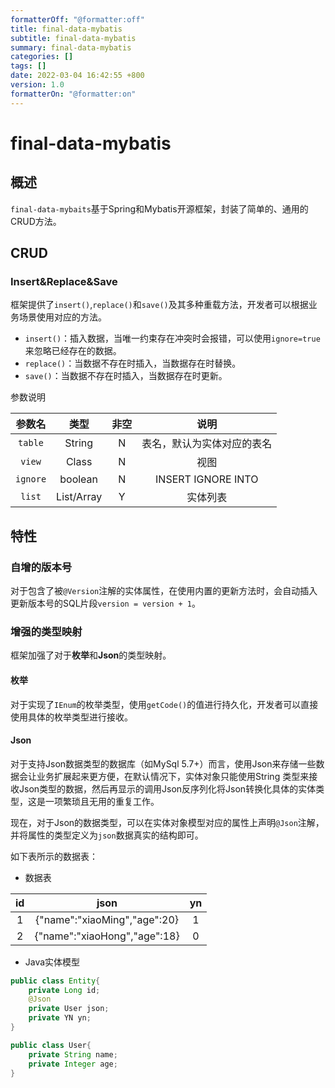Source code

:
 ```yaml
---
formatterOff: "@formatter:off"
title: final-data-mybatis 
subtitle: final-data-mybatis 
summary: final-data-mybatis
categories: [] 
tags: [] 
date: 2022-03-04 16:42:55 +800 
version: 1.0
formatterOn: "@formatter:on"
---
```


# final-data-mybatis

## 概述

`final-data-mybaits`基于Spring和Mybatis开源框架，封装了简单的、通用的CRUD方法。

## CRUD

### Insert&Replace&Save

框架提供了`insert()`,`replace()`和`save()`及其多种重载方法，开发者可以根据业务场景使用对应的方法。

* `insert()`：插入数据，当唯一约束存在冲突时会报错，可以使用`ignore=true`来忽略已经存在的数据。
* `replace()`：当数据不存在时插入，当数据存在时替换。
* `save()`：当数据不存在时插入，当数据存在时更新。

参数说明

|    参数名       |     类型     | 非空 |         说明         |
|:---------:|:----------:|:---:|:------------------:|
|  `table`  |   String   |  N  |   表名，默认为实体对应的表名    |
|  `view`   |   Class    |  N  |         视图         |
| `ignore`  |  boolean   |  N  | INSERT IGNORE INTO |
|  `list`   | List/Array |  Y  |        实体列表        |


## 特性

### 自增的版本号

对于包含了被`@Version`注解的实体属性，在使用内置的更新方法时，会自动插入更新版本号的SQL片段`version = version + 1`。


### 增强的类型映射

框架加强了对于**枚举**和**Json**的类型映射。

#### 枚举

对于实现了`IEnum`的枚举类型，使用`getCode()`的值进行持久化，开发者可以直接使用具体的枚举类型进行接收。



#### Json

对于支持Json数据类型的数据库（如MySql 5.7+）而言，使用Json来存储一些数据会让业务扩展起来更方便，在默认情况下，实体对象只能使用String
类型来接收Json类型的数据，然后再显示的调用Json反序列化将Json转换化具体的实体类型，这是一项繁琐且无用的重复工作。

现在，对于Json的数据类型，可以在实体对象模型对应的属性上声明`@Json`注解，并将属性的类型定义为`json`数据真实的结构即可。

如下表所示的数据表：

* 数据表

| id |             json             | yn  |
|:--:|:----------------------------:|:---:|
| 1  | {"name":"xiaoMing","age":20} |  1  |
|  2 | {"name":"xiaoHong","age":18} |  0  |

* Java实体模型

```java
public class Entity{
    private Long id;
    @Json
    private User json;
    private YN yn;
}

public class User{
    private String name;
    private Integer age;
}
```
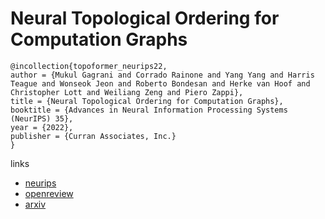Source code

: # Neural Topological Ordering for Computation Graphs

```
@incollection{topoformer_neurips22,
author = {Mukul Gagrani and Corrado Rainone and Yang Yang and Harris Teague and Wonseok Jeon and Roberto Bondesan and Herke van Hoof and Christopher Lott and Weiliang Zeng and Piero Zappi},
title = {Neural Topological Ordering for Computation Graphs},
booktitle = {Advances in Neural Information Processing Systems (NeurIPS) 35},
year = {2022},
publisher = {Curran Associates, Inc.}
}
```

links
- [neurips](https://nips.cc/Conferences/2022/Schedule?showEvent=52889)
- [openreview](https://openreview.net/forum?id=EvtEGQmXe3)
- [arxiv](https://arxiv.org/abs/2207.05899)
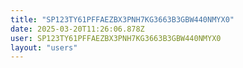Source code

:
 ```yaml
---
title: "SP123TY61PFFAEZBX3PNH7KG3663B3GBW440NMYX0"
date: 2025-03-20T11:26:06.878Z
user: SP123TY61PFFAEZBX3PNH7KG3663B3GBW440NMYX0
layout: "users"
---
```

    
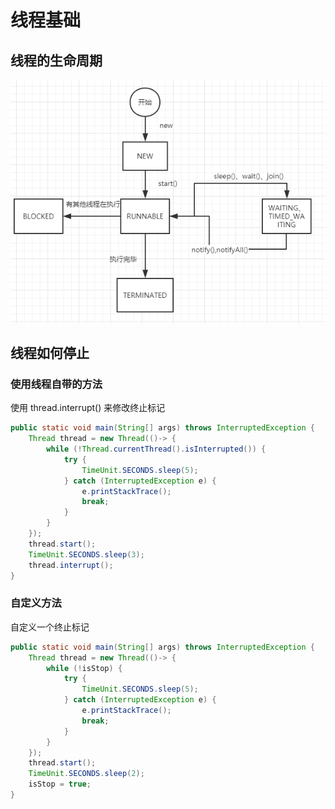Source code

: # 线程基础

## 线程的生命周期

![1586240313331](../../../img/thread/thread-1.png)



## 线程如何停止



### 使用线程自带的方法

使用 thread.interrupt() 来修改终止标记

```java
public static void main(String[] args) throws InterruptedException {
    Thread thread = new Thread(()-> {
        while (!Thread.currentThread().isInterrupted()) {
            try {
                TimeUnit.SECONDS.sleep(5);
            } catch (InterruptedException e) {
                e.printStackTrace();
                break;
            }
        }
    });
    thread.start();
    TimeUnit.SECONDS.sleep(3);
    thread.interrupt();
}
```



### 自定义方法

自定义一个终止标记

```java
public static void main(String[] args) throws InterruptedException {
    Thread thread = new Thread(()-> {
        while (!isStop) {
            try {
                TimeUnit.SECONDS.sleep(5);
            } catch (InterruptedException e) {
                e.printStackTrace();
                break;
            }
        }
    });
    thread.start();
    TimeUnit.SECONDS.sleep(2);
    isStop = true;
}
```





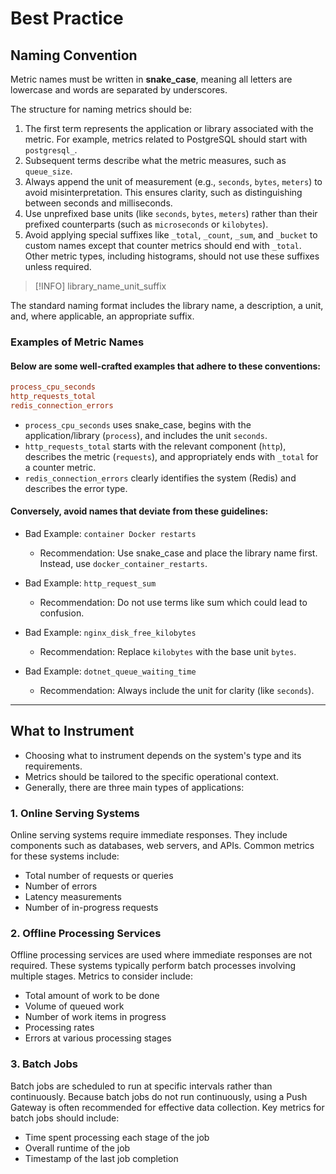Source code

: # Best Practice

## Naming Convention
Metric names must be written in **snake_case**, meaning all letters are lowercase and words are separated by underscores.

The structure for naming metrics should be:
1. The first term represents the application or library associated with the metric. For example, metrics related to PostgreSQL should start with `postgresql_`.
2. Subsequent terms describe what the metric measures, such as `queue_size`.
3. Always append the unit of measurement (e.g., `seconds`, `bytes`, `meters`) to avoid misinterpretation. This ensures clarity, such as distinguishing between seconds and milliseconds.
4. Use unprefixed base units (like `seconds`, `bytes`, `meters`) rather than their prefixed counterparts (such as `microseconds` or `kilobytes`).
5. Avoid applying special suffixes like `_total`, `_count`, `_sum`, and `_bucket` to custom names except that counter metrics should end with `_total`. Other metric types, including histograms, should not use these suffixes unless required.

> [!INFO]
> library_name_unit_suffix

The standard naming format includes the library name, a description, a unit, and, where applicable, an appropriate suffix.

### Examples of Metric Names
#### Below are some well-crafted examples that adhere to these conventions:

```ini
process_cpu_seconds
http_requests_total
redis_connection_errors
```

- `process_cpu_seconds` uses snake_case, begins with the application/library (`process`), and includes the unit `seconds`.
- `http_requests_total` starts with the relevant component (`http`), describes the metric (`requests`), and appropriately ends with `_total` for a counter metric.
- `redis_connection_errors` clearly identifies the system (Redis) and describes the error type.

#### Conversely, avoid names that deviate from these guidelines:
- Bad Example: `container Docker restarts`
    - Recommendation: Use snake_case and place the library name first. Instead, use `docker_container_restarts`.

- Bad Example: `http_request_sum`
    - Recommendation: Do not use terms like sum which could lead to confusion.

- Bad Example: `nginx_disk_free_kilobytes`
    - Recommendation: Replace `kilobytes` with the base unit `bytes`.

- Bad Example: `dotnet_queue_waiting_time`
    - Recommendation: Always include the unit for clarity (like `seconds`).

---

## What to Instrument
- Choosing what to instrument depends on the system's type and its requirements. 
- Metrics should be tailored to the specific operational context. 
- Generally, there are three main types of applications:

### 1. Online Serving Systems
Online serving systems require immediate responses. They include components such as databases, web servers, and APIs. Common metrics for these systems include:
- Total number of requests or queries
- Number of errors
- Latency measurements
- Number of in-progress requests

### 2. Offline Processing Services
Offline processing services are used where immediate responses are not required. These systems typically perform batch processes involving multiple stages. Metrics to consider include:
- Total amount of work to be done
- Volume of queued work
- Number of work items in progress
- Processing rates
- Errors at various processing stages

### 3. Batch Jobs
Batch jobs are scheduled to run at specific intervals rather than continuously. Because batch jobs do not run continuously, using a Push Gateway is often recommended for effective data collection. Key metrics for batch jobs should include:
- Time spent processing each stage of the job
- Overall runtime of the job
- Timestamp of the last job completion
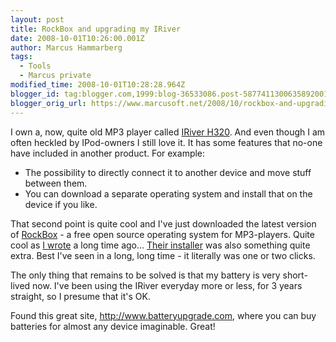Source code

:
 ```yaml
---
layout: post
title: RockBox and upgrading my IRiver
date: 2008-10-01T10:26:00.001Z
author: Marcus Hammarberg
tags:
  - Tools
  - Marcus private
modified_time: 2008-10-01T10:28:28.964Z
blogger_id: tag:blogger.com,1999:blog-36533086.post-5877411300635892001
blogger_orig_url: https://www.marcusoft.net/2008/10/rockbox-and-upgrading-my-iriver.html
---
```



I own a, now, quite old MP3 player called [IRiver
H320](http://tbn0.google.com/images?q=tbn:50tN7Jbthhm7UM:http://lingon.files.wordpress.com/2006/07/00114893.jpg).
And even though I am often heckled by IPod-owners I still love it. It
has some features that no-one have included in another product. For
example:

- The possibility to directly connect it to another device and move
    stuff between them.
- You can download a separate operating system and install that on the
    device if you like.

That second point is quite cool and I've just downloaded the latest
version of [RockBox](http://www.rockbox.org/) - a free open source
operating system for MP3-players. Quite cool as [I
wrote](https://www.marcusoft.net/2006/11/rockbox-cool-stuff.html) a long
time ago... [Their
installer](http://www.rockbox.org/twiki/bin/view/Main/RockboxUtility)
was also something quite extra. Best I've seen in a long, long time - it
literally was one or two clicks.

The only thing that remains to be solved is that my battery is very
short-lived now. I've been using the IRiver everyday more or less, for 3
years straight, so I presume that it's OK.

Found this great site, <http://www.batteryupgrade.com>, where you can
buy batteries for almost any device imaginable. Great!
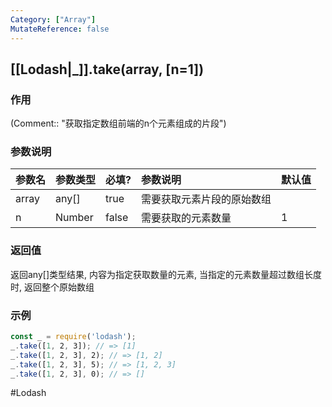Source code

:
 ```yaml
---
Category: ["Array"]
MutateReference: false
---
```

## [[Lodash|_]].take(array, \[n=1\])
### 作用
(Comment:: "获取指定数组前端的n个元素组成的片段")

### 参数说明
| 参数名 | 参数类型 | 必填? | 参数说明 | 默认值 |
|:--- |:--- |:--- |:--- |:--- |
| array | any[] | true | 需要获取元素片段的原始数组 |  |
| n | Number | false | 需要获取的元素数量 | 1 |

### 返回值
返回any[]类型结果, 内容为指定获取数量的元素, 当指定的元素数量超过数组长度时, 返回整个原始数组

### 示例
```javascript
const _ = require('lodash');
_.take([1, 2, 3]); // => [1]
_.take([1, 2, 3], 2); // => [1, 2]
_.take([1, 2, 3], 5); // => [1, 2, 3]
_.take([1, 2, 3], 0); // => []
```

#Lodash 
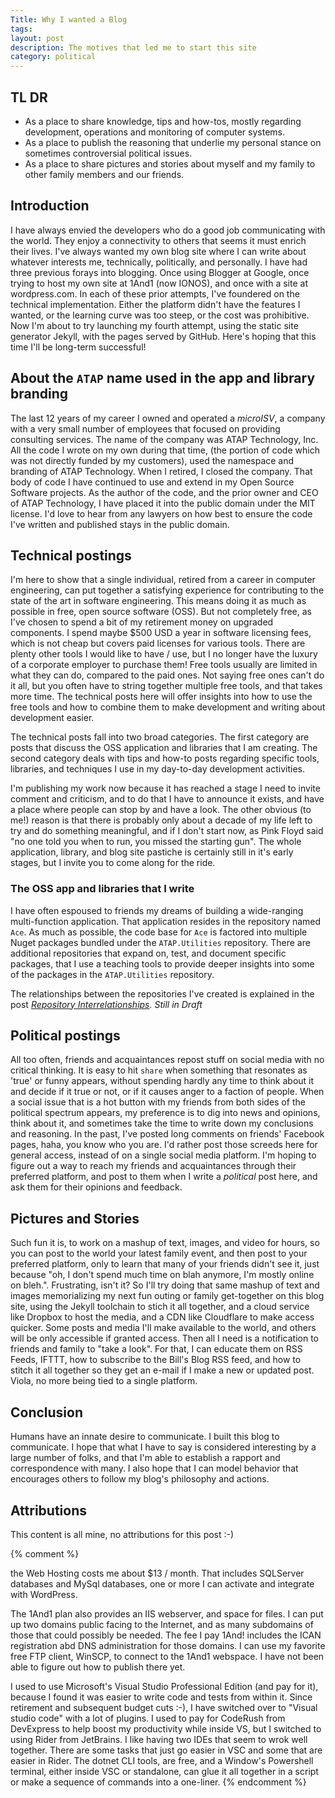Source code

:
 ```yaml
---
Title: Why I wanted a Blog
tags: 
layout: post
description: The motives that led me to start this site
category: political
---
```


## TL DR

- As a place to share knowledge, tips and how-tos, mostly regarding development, operations and monitoring of computer systems.
- As a place to publish the reasoning that underlie my personal stance on sometimes controversial political issues.
- As a place to share pictures and stories about myself and my family to other family members and our friends.

## Introduction

I have always envied the developers who do a good job communicating with the world. They enjoy a connectivity to others that seems it must enrich their lives. I've always wanted my own blog site where I can write about whatever interests me, technically, politically, and personally. I have had three previous forays into blogging. Once using Blogger at Google, once trying to host my own site at 1And1 (now IONOS), and once with a site at wordpress.com. In each of these prior attempts, I've foundered on the technical implementation. Either the platform didn't have the features I wanted, or the learning curve was too steep, or the cost was prohibitive. Now I'm about to try launching my fourth attempt, using the static site generator Jekyll, with the pages served by GitHub. Here's hoping that this time I'll be long-term successful!

## About the `ATAP` name used in the app and library branding

The last 12 years of my career I owned and operated a *microISV*, a company with a very small number of employees that focused on providing consulting services. The name of the company was ATAP Technology, Inc. All the code I wrote on my own during that time, (the portion of code which was not directly funded by my customers), used the namespace and branding of ATAP Technology. When I retired, I closed the company. That body of code I have continued to use and extend in my Open Source Software projects. As the author of the code, and the prior owner and CEO of ATAP Technology, I have placed it into the public domain under the MIT license. I'd love to hear from any lawyers on how best to ensure the code I've written and published stays in the public domain.

## Technical postings

I'm here to show that a single individual, retired from a career in computer engineering, can put together a satisfying experience for contributing to the state of the art in software engineering. This means doing it as much as possible in free, open source software (OSS). But not completely free, as I've chosen to spend a bit of my retirement money on upgraded components. I spend maybe $500 USD a year in software licensing fees, which is not cheap but covers paid licenses for various tools. There are plenty other tools I would like to have / use, but I no longer have the luxury of a corporate employer to purchase them! Free tools usually are limited in what they can do, compared to the paid ones. Not saying free ones can't do it all, but you often have to string together multiple free tools, and that takes more time. The technical posts here will offer insights into how to use the free tools and how to combine them to make development and writing about development easier.

The technical posts fall into two broad categories. The first category are posts that discuss the OSS application and libraries that I am creating. The second category deals with tips and how-to posts regarding specific tools, libraries, and techniques I use in my day-to-day development activities.

I'm publishing my work now because it has reached a stage I need to invite comment and criticism, and to do that I have to announce it exists, and have a place where people can stop by and have a look. The other obvious (to me!) reason is that there is probably only about a decade of my life left to try and do something meaningful, and if I don't start now, as Pink Floyd said "no one told you when to run, you missed the starting gun". The whole application, library, and blog site pastiche is certainly still in it's early stages, but I invite you to come along for the ride.

### The OSS app and libraries that I write

I have often espoused to friends my dreams of building a wide-ranging multi-function application. That application resides in the repository named `Ace`. As much as possible, the code base for `Ace` is factored into multiple Nuget packages bundled under the `ATAP.Utilities` repository. There are additional repositories that expand on, test, and document specific packages, that I use a teaching tools to provide deeper insights into some of the packages in the `ATAP.Utilities` repository.

The relationships between the repositories I've created is explained in the post *[Repository Interrelationships](https://ToDo:). Still in Draft*

## Political postings

All too often, friends and acquaintances repost stuff on social media with no critical thinking. It is easy to hit `share` when something that resonates as 'true' or funny appears, without spending hardly any time to think about it and decide if it true or not, or if it causes anger to a faction of people. When a social issue that is a hot button with my friends from both sides of the political spectrum appears, my preference is to dig into news and opinions, think about it, and sometimes take the time to write down my conclusions and reasoning. In the past, I've posted long comments on friends' Facebook pages, haha, you know who you are. I'd rather post those screeds here for general access, instead of on a single social media platform.  I'm hoping to figure out a way to reach my friends and acquaintances through their preferred platform, and post to them when I write a *political* post here, and ask them for their opinions and feedback.

## Pictures and Stories

Such fun it is, to work on a mashup of text, images, and video for hours, so you can post to the world your latest family event, and then post to your preferred platform, only to learn that many of your friends didn't see it, just because "oh, I don't spend much time on blah anymore, I'm mostly online on bleh.". Frustrating, isn't it? So I'll try doing that same mashup of text and images memorializing my next fun outing or family get-together on this blog site, using the Jekyll toolchain to stich it all together, and a cloud service like Dropbox to host the media, and a CDN like Cloudflare to make access quicker. Some posts and media I'll make available to the world, and others will be only accessible if granted access. Then all I need is a notification to friends and family to "take a look". For that, I can educate them on RSS Feeds, IFTTT, how to subscribe to the Bill's Blog RSS feed, and how to stitch it all together so they get an e-mail if I make a new or updated post. Viola, no more being tied to a single platform.

## Conclusion

Humans have an innate desire to communicate. I built this blog to communicate. I hope that what I have to say is considered interesting by a large number of folks, and that I'm able to establish a rapport and correspondence with many. I also hope that I can model behavior that encourages others to follow my blog's philosophy and actions.

## Attributions

This content is all mine, no attributions for this post :-)

{% comment %}

the Web Hosting costs me about $13 / month. That includes SQLServer databases and MySql databases, one or more I can activate and integrate with WordPress.

The 1And1 plan also provides an IIS webserver, and space for files. I can put up two domains public facing to the Internet, and as many subdomains of those that could possibly be needed. The fee I pay 1And! includes the ICAN registration abd DNS administration for those domains. I can use my favorite free FTP client, WinSCP, to connect to the 1And1 webspace. I have not been able to figure out how to publish there yet.

I used to use Microsoft's Visual Studio  Professional Edition (and pay for it), because I found it was easier to write code and tests from within it. Since retirement and subsequent budget cuts :-), I have switched over to "Visual studio code" with a lot of plugins. I used to pay for CodeRush from DevExpress to help boost my productivity while inside VS, but I switched to using Rider from JetBrains. I like having two IDEs that seem to wrok well together. There are some tasks that just go easier in VSC and some that are easier in Rider. The dotnet CLI tools, are free, and a Window's Powershell terminal, either inside VSC or standalone, can glue it all together in a script or make a sequence of commands into a one-liner.
{% endcomment %}
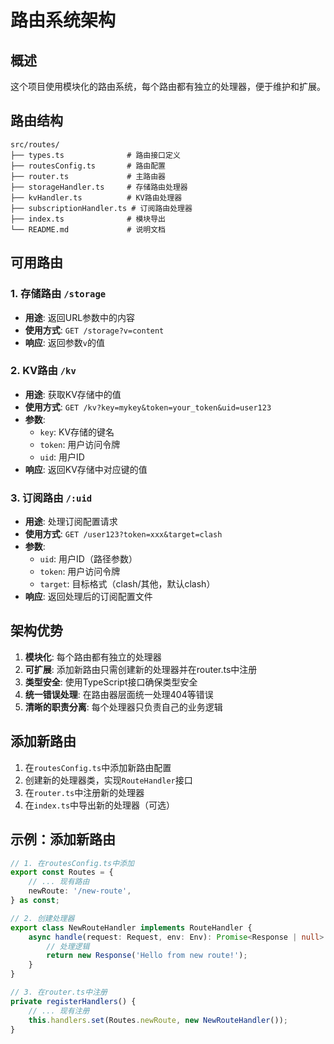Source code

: # 路由系统架构

## 概述

这个项目使用模块化的路由系统，每个路由都有独立的处理器，便于维护和扩展。

## 路由结构

```
src/routes/
├── types.ts              # 路由接口定义
├── routesConfig.ts       # 路由配置
├── router.ts             # 主路由器
├── storageHandler.ts     # 存储路由处理器
├── kvHandler.ts          # KV路由处理器
├── subscriptionHandler.ts # 订阅路由处理器
├── index.ts              # 模块导出
└── README.md             # 说明文档
```

## 可用路由

### 1. 存储路由 `/storage`
- **用途**: 返回URL参数中的内容
- **使用方式**: `GET /storage?v=content`
- **响应**: 返回参数`v`的值

### 2. KV路由 `/kv`
- **用途**: 获取KV存储中的值
- **使用方式**: `GET /kv?key=mykey&token=your_token&uid=user123`
- **参数**:
  - `key`: KV存储的键名
  - `token`: 用户访问令牌
  - `uid`: 用户ID
- **响应**: 返回KV存储中对应键的值

### 3. 订阅路由 `/:uid`
- **用途**: 处理订阅配置请求
- **使用方式**: `GET /user123?token=xxx&target=clash`
- **参数**:
  - `uid`: 用户ID（路径参数）
  - `token`: 用户访问令牌
  - `target`: 目标格式（clash/其他，默认clash）
- **响应**: 返回处理后的订阅配置文件

## 架构优势

1. **模块化**: 每个路由都有独立的处理器
2. **可扩展**: 添加新路由只需创建新的处理器并在router.ts中注册
3. **类型安全**: 使用TypeScript接口确保类型安全
4. **统一错误处理**: 在路由器层面统一处理404等错误
5. **清晰的职责分离**: 每个处理器只负责自己的业务逻辑

## 添加新路由

1. 在`routesConfig.ts`中添加新路由配置
2. 创建新的处理器类，实现`RouteHandler`接口
3. 在`router.ts`中注册新的处理器
4. 在`index.ts`中导出新的处理器（可选）

## 示例：添加新路由

```typescript
// 1. 在routesConfig.ts中添加
export const Routes = {
    // ... 现有路由
    newRoute: '/new-route',
} as const;

// 2. 创建处理器
export class NewRouteHandler implements RouteHandler {
    async handle(request: Request, env: Env): Promise<Response | null> {
        // 处理逻辑
        return new Response('Hello from new route!');
    }
}

// 3. 在router.ts中注册
private registerHandlers() {
    // ... 现有注册
    this.handlers.set(Routes.newRoute, new NewRouteHandler());
}
``` 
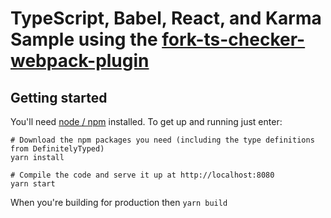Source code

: # TypeScript, Babel, React, and Karma Sample using the [fork-ts-checker-webpack-plugin](https://github.com/Realytics/fork-ts-checker-webpack-plugin)

## Getting started

You'll need [node / npm](https://nodejs.org/) installed.  To get up and running just enter:

```
# Download the npm packages you need (including the type definitions from DefinitelyTyped)
yarn install

# Compile the code and serve it up at http://localhost:8080
yarn start
```

When you're building for production then `yarn build`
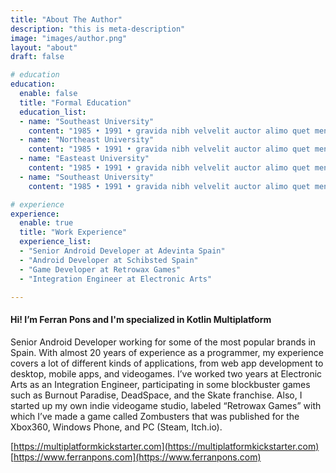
 ```yaml
---
title: "About The Author"
description: "this is meta-description"
image: "images/author.png"
layout: "about"
draft: false

# education
education:
  enable: false
  title: "Formal Education"
  education_list:
  - name: "Southeast University"
    content: "1985 • 1991 • gravida nibh velvelit auctor alimo quet menean solli"
  - name: "Northeast University"
    content: "1985 • 1991 • gravida nibh velvelit auctor alimo quet menean solli"
  - name: "Easteast University"
    content: "1985 • 1991 • gravida nibh velvelit auctor alimo quet menean solli"
  - name: "Southeast University"
    content: "1985 • 1991 • gravida nibh velvelit auctor alimo quet menean solli"

# experience
experience:
  enable: true
  title: "Work Experience"
  experience_list:
  - "Senior Android Developer at Adevinta Spain"
  - "Android Developer at Schibsted Spain"
  - "Game Developer at Retrowax Games"
  - "Integration Engineer at Electronic Arts"

---
```


#### Hi! I’m Ferran Pons and I'm specialized in Kotlin Multiplatform


Senior Android Developer working for some of the most popular brands in Spain. With almost 20 years of experience as a programmer, my experience covers a lot of different kinds of applications, from web app development to desktop, mobile apps, and videogames. I’ve worked two years at Electronic Arts as an Integration Engineer, participating in some blockbuster games such as Burnout Paradise, DeadSpace, and the Skate franchise. Also, I started up my own indie videogame studio, labeled “Retrowax Games” with which I’ve made a game called Zombusters that was published for the Xbox360, Windows Phone, and PC (Steam, Itch.io).

[https://multiplatformkickstarter.com](https://multiplatformkickstarter.com)
[https://www.ferranpons.com](https://www.ferranpons.com)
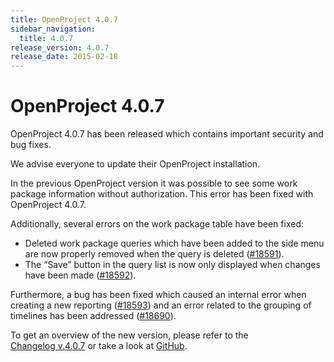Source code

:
 ```yaml
---
title: OpenProject 4.0.7
sidebar_navigation:
  title: 4.0.7
release_version: 4.0.7
release_date: 2015-02-18
---
```



# OpenProject 4.0.7

OpenProject 4.0.7 has been released which contains important security
and bug fixes.

We advise everyone to update their OpenProject installation.

In the previous OpenProject version it was possible to see some work
package information without authorization. This error has been fixed
with OpenProject 4.0.7.

Additionally, several errors on the work package table have been fixed:

  - Deleted work package queries which have been added to the side menu
    are now properly removed when the query is deleted
    ([#18591](https://community.openproject.org/work_packages/18591 "#18591")).
  - The “Save” button in the query list is now only displayed when
    changes have been made
    ([#18592](https://community.openproject.org/work_packages/18592 "#18592")).

Furthermore, a bug has been fixed which caused an internal error when
creating a new reporting
([#18593](https://community.openproject.org/work_packages/18593 "#18593"))
and an error related to the grouping of timelines has been addressed
([#18690](https://community.openproject.org/work_packages/18690 "#18690")).

To get an overview of the new version, please refer to the  
[Changelog v.4.0.7](https://community.openproject.org/versions/602 "Changelog v.4.0.7") or
take a look at
[GitHub](https://github.com/opf/openproject/tree/v4.0.7 "GitHub").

Task details: Lines with the word "almost" in the data need counting; report the count alone.

Response to the exercise: 2